# betta lover, tobacco connoisseur



## mollyyymo (May 21, 2010)

Just a thought:
I'm a heavy smoker, and I smoke in my apartment every day. So I'm curious, might the smoke affect the fish I keep in any way? I imagine it might dirty up the tanks, but I don't usually smoke around the bettas.
Any ideas?


----------



## shinybetta (Jul 3, 2010)

Idea: stop smoking


----------



## mollyyymo (May 21, 2010)

Idea: mind your own. I'm asking about fish, not about lifestyle advice. That's why I posted to a forum about fish.

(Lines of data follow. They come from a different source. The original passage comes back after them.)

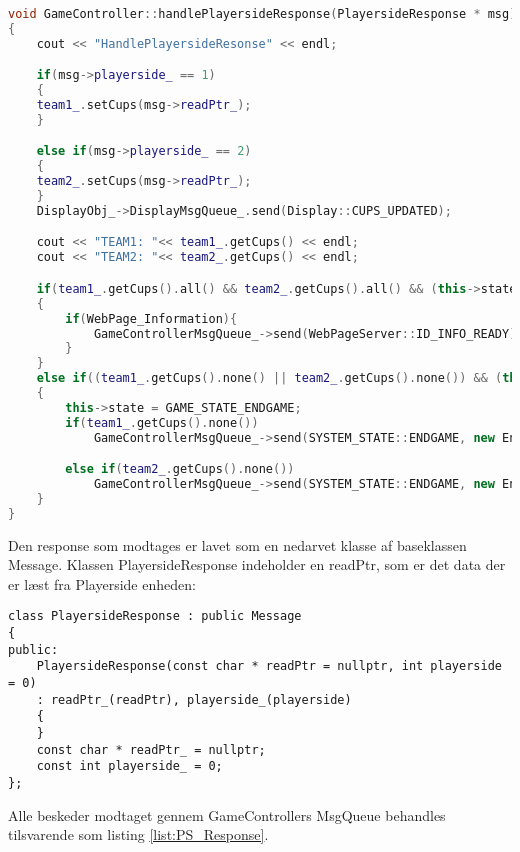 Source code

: \documentclass[Softwaredesign/Softwaredesign_main.tex]{subfiles}
\begin{document}
\begin{lstlisting}[language=C++, caption={Håndtering af PlayersideResponse}, label=list:PS_Response]
void GameController::handlePlayersideResponse(PlayersideResponse * msg)
{
	cout << "HandlePlayersideResonse" << endl;

	if(msg->playerside_ == 1)
	{
	team1_.setCups(msg->readPtr_);
    }

	else if(msg->playerside_ == 2)
	{
	team2_.setCups(msg->readPtr_);
	}
    DisplayObj_->DisplayMsgQueue_.send(Display::CUPS_UPDATED);

	cout << "TEAM1: "<< team1_.getCups() << endl;
	cout << "TEAM2: "<< team2_.getCups() << endl;

	if(team1_.getCups().all() && team2_.getCups().all() && (this->state == GAME_STATE_STARTING))
	{
		if(WebPage_Information){
			GameControllerMsgQueue_->send(WebPageServer::ID_INFO_READY);
		}
	}
	else if((team1_.getCups().none() || team2_.getCups().none()) && (this->state == GAME_STATE_PLAYING))
	{
		this->state = GAME_STATE_ENDGAME;
		if(team1_.getCups().none())
			GameControllerMsgQueue_->send(SYSTEM_STATE::ENDGAME, new EndGameCfm(1));

		else if(team2_.getCups().none())
			GameControllerMsgQueue_->send(SYSTEM_STATE::ENDGAME, new EndGameCfm(2));
	}
}
\end{lstlisting}
Den response som modtages er lavet som en nedarvet klasse af baseklassen Message. Klassen PlayersideResponse indeholder en readPtr, som er det data der er læst fra Playerside enheden: 
\begin{lstlisting}[caption={PlayersideResponse klasse}, label=list:Response_Class]
class PlayersideResponse : public Message
{
public:
	PlayersideResponse(const char * readPtr = nullptr, int playerside = 0)
	: readPtr_(readPtr), playerside_(playerside)
	{
	}
	const char * readPtr_ = nullptr;
	const int playerside_ = 0;
};
\end{lstlisting}
Alle beskeder modtaget gennem GameControllers MsgQueue behandles tilsvarende som listing \ref{list:PS_Response}. 
\end{document}
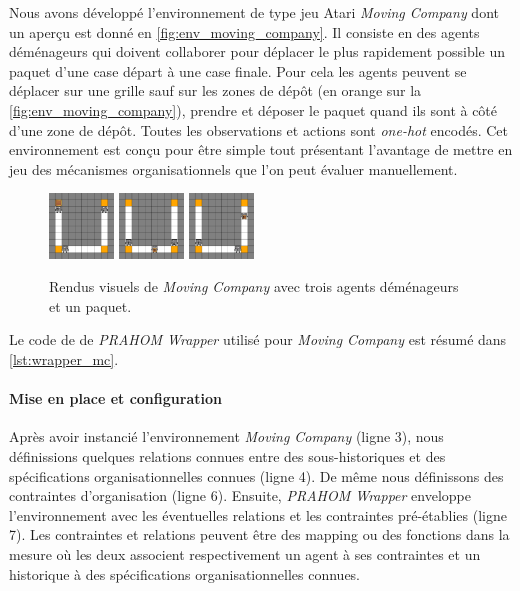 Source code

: \documentclass[demonstration]{jfsma}
\newcounter{relation}
\begin{document}
Nous avons développé l'environnement de type jeu Atari \emph{Moving Company} dont un aperçu est donné en \autoref{fig:env_moving_company}. Il consiste en des agents déménageurs qui doivent collaborer pour déplacer le plus rapidement possible un paquet d'une case départ à une case finale. Pour cela les agents peuvent se déplacer sur une grille sauf sur les zones de dépôt (en orange sur la \autoref{fig:env_moving_company}), prendre et déposer le paquet quand ils sont à côté d'une zone de dépôt. Toutes les observations et actions sont \emph{one-hot} encodés. Cet environnement est conçu pour être simple tout présentant l'avantage de mettre en jeu des mécanismes organisationnels que l'on peut évaluer manuellement.
%
\begin{figure}[h!]
  \centering
  \includegraphics[width=0.154\textwidth]{figures/moving_company_1.png}
  \includegraphics[width=0.154\textwidth]{figures/moving_company_2.png}
  \includegraphics[width=0.154\textwidth]{figures/moving_company_3.png}
  \caption{Rendus visuels de \emph{Moving Company} avec trois agents déménageurs et un paquet.}
  \label{fig:env_moving_company}
\end{figure}
%
Le code de de \emph{PRAHOM Wrapper} utilisé pour \emph{Moving Company} est résumé dans \autoref{lst:wrapper_mc}.

\paragraph{Mise en place et configuration}

Après avoir instancié l'environnement \emph{Moving Company} (ligne 3), nous définissions quelques relations connues entre des sous-historiques et des spécifications organisationnelles connues (ligne 4). De même nous définissons des contraintes d'organisation (ligne 6). Ensuite, \emph{PRAHOM Wrapper} enveloppe l'environnement avec les éventuelles relations et les contraintes pré-établies (ligne 7). Les contraintes et relations peuvent être des mapping ou des fonctions dans la mesure où les deux associent respectivement un agent à ses contraintes et un historique à des spécifications organisationnelles connues.
\end{document}
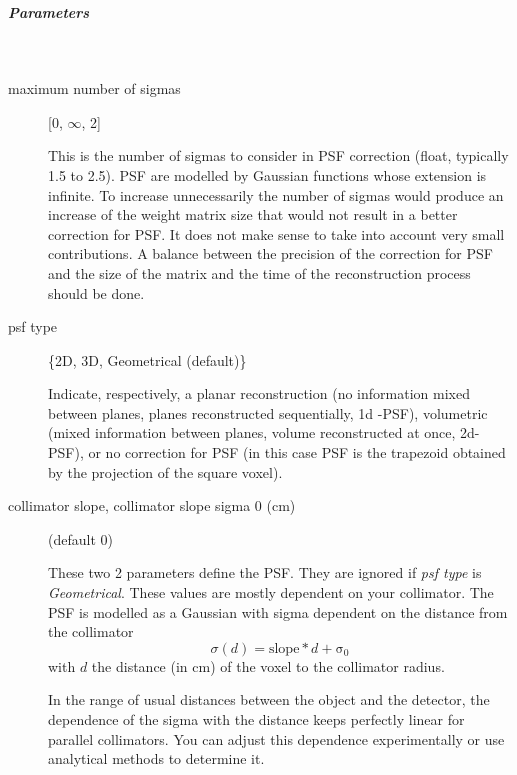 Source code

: \documentclass{article}
\newcommand{\subsubsubsubsection}[1]{\subparagraph{#1} \mbox{} \\}
\begin{document}
{{{ \subsubsubsubsection{Parameters} }
\begin{description}

\item[maximum number of sigmas] [0, $\infty$, 2{]}

This is the number of sigmas to consider in PSF correction (float, typically 1.5 to 2.5). PSF are modelled by Gaussian functions whose extension is infinite. To increase unnecessarily the number of sigmas would produce an increase of the weight matrix size that would not result in a better correction for PSF. It does not make sense to take into account very small contributions. A balance between the precision of the correction for PSF and the size of the matrix and the time of the reconstruction process should be done.


\item[psf type] \{2D, 3D, Geometrical (default)\}

Indicate, respectively, a planar reconstruction (no information mixed between planes, planes reconstructed sequentially, 1d -PSF), volumetric (mixed information between planes, volume reconstructed at once, 2d-PSF), or no correction for PSF (in this case PSF is the trapezoid obtained by the projection of the square voxel).

\item[collimator slope, collimator slope sigma 0 (cm)] (default 0)

These two 2 parameters define the PSF. They are ignored if \textit{psf type} is \textit{Geometrical}. These values are mostly dependent on your collimator. The PSF is modelled as a Gaussian with sigma dependent on the distance from the collimator
\begin{equation}
 \sigma(d) = \mathrm{slope} * d + \mathrm{\sigma_0}
\end{equation} 
\noindent with $d$ the distance (in cm) of the voxel to the collimator radius.

In the range of usual distances between the object and the detector, the dependence of the sigma with the distance keeps perfectly linear for parallel collimators. You can adjust this dependence experimentally or use analytical methods to determine it.


\end{description}}}
\end{document}
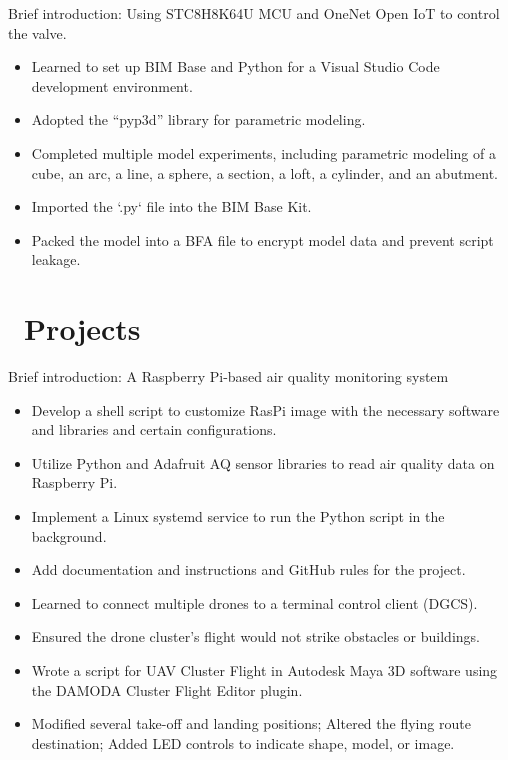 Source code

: \documentclass[12pt]{resume}
\begin{document}
Brief introduction:
Using STC8H8K64U MCU and OneNet Open IoT to control the valve.
\begin{itemize}
  \item Learned to set up BIM Base and Python for a Visual Studio Code development environment.
  \item Adopted the “pyp3d” library for parametric modeling.
  \item Completed multiple model experiments, including parametric modeling of a cube, an arc, a line, a sphere, a section, a loft, a cylinder, and an abutment.
  \item Imported the `.py` file into the BIM Base Kit.
  \item Packed the model into a BFA file to encrypt model data and prevent script leakage.
\end{itemize}

\section{\texorpdfstring{\textbf{}\ Projects}{Projects}}

Brief introduction: A Raspberry Pi-based air quality monitoring system
\begin{itemize}
  \item Develop a shell script to customize RasPi image with the necessary software and libraries and certain configurations.
  \item Utilize Python and Adafruit AQ sensor libraries to read air quality data on Raspberry Pi.
  \item Implement a Linux systemd service to run the Python script in the background.
  \item Add documentation and instructions and GitHub rules for the project.
\end{itemize}


\begin{itemize}
  \item Learned to connect multiple drones to a terminal control client (DGCS).
  \item Ensured the drone cluster’s flight would not strike obstacles or buildings.
  \item Wrote a script for UAV Cluster Flight in Autodesk Maya 3D software using the DAMODA Cluster Flight Editor plugin.
  \item Modified several take-off and landing positions; Altered the flying route destination; Added LED controls to indicate shape, model, or image.
\end{itemize}
\end{document}

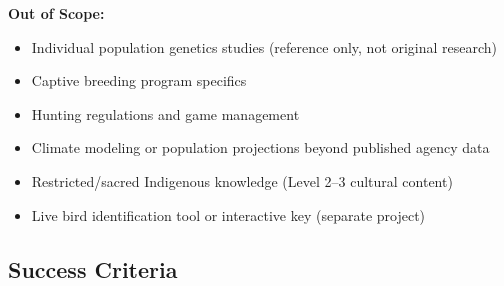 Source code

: \documentclass[11pt,letterpaper]{article}
\begin{document}
\textbf{Out of Scope:}
\begin{itemize}[leftmargin=2em]
\item Individual population genetics studies (reference only, not original research)
\item Captive breeding program specifics
\item Hunting regulations and game management
\item Climate modeling or population projections beyond published agency data
\item Restricted/sacred Indigenous knowledge (Level 2--3 cultural content)
\item Live bird identification tool or interactive key (separate project)
\end{itemize}

\subsection{Success Criteria}
\end{document}
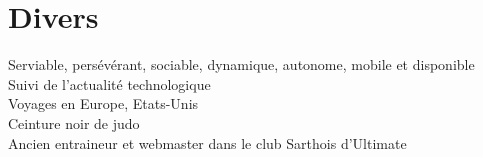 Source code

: \documentclass[]{friggeri-cv} %
\begin{document}







\section{Divers}
Serviable, persévérant, sociable, dynamique, autonome, mobile et disponible\\
Suivi de l’actualité technologique\\
Voyages en Europe, Etats-Unis\\
Ceinture noir de judo\\
Ancien entraineur et webmaster dans le club Sarthois d’Ultimate 
\end{document}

I'm an adult. I vote, pay bills, and make my own big girl choices.


----------



## shinybetta (Jul 3, 2010)

sorry...


----------



## mollyyymo (May 21, 2010)

It's straight. Fish advice is all I'm here for though.


----------



## SaylorKennedy (Aug 11, 2009)

I'd imagine the air quality would affect the water quality. It's even worse because bettas are air breathers. >.<


----------



## shinybetta (Jul 3, 2010)

I agree with s kennedy. The Betta would have to breathe the smoke whick could cause lung problems. Try smoking only outside.


----------



## mollyyymo (May 21, 2010)

That's probably true. The smoke doesn't reach the fish room really, but just as a precaution I may start doing that. After all they have tiny little respiratory systems and probably can't handle smoke like people can.


----------



## vaygirl (Sep 10, 2009)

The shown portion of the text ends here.